▶ _Input data_
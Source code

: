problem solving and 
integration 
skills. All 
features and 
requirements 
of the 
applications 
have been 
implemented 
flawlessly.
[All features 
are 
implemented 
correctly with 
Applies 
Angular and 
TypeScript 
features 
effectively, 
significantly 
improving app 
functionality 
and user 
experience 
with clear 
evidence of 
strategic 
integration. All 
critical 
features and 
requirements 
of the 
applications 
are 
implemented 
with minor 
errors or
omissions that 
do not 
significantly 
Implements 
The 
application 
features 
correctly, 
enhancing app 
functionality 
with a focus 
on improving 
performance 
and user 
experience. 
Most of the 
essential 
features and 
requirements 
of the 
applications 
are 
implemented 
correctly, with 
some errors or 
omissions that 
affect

▶ _Your objective_
Every entry should be printed again exactly as written.

▶ _Task answer_
Source code

:problem solving and 
integration 
skills. All 
features and 
requirements 
of the 
applications 
have been 
implemented 
flawlessly.
[All features 
are 
implemented 
correctly with 
Applies 
Angular and 
TypeScript 
features 
effectively, 
significantly 
improving app 
functionality 
and user 
experience 
with clear 
evidence of 
strategic 
integration. All 
critical 
features and 
requirements 
of the 
applications 
are 
implemented 
with minor 
errors or
omissions that 
do not 
significantly 
Implements 
The 
application 
features 
correctly, 
enhancing app 
functionality 
with a focus 
on improving 
performance 
and user 
experience. 
Most of the 
essential 
features and 
requirements 
of the 
applications 
are 
implemented 
correctly, with 
some errors or 
omissions that 
affect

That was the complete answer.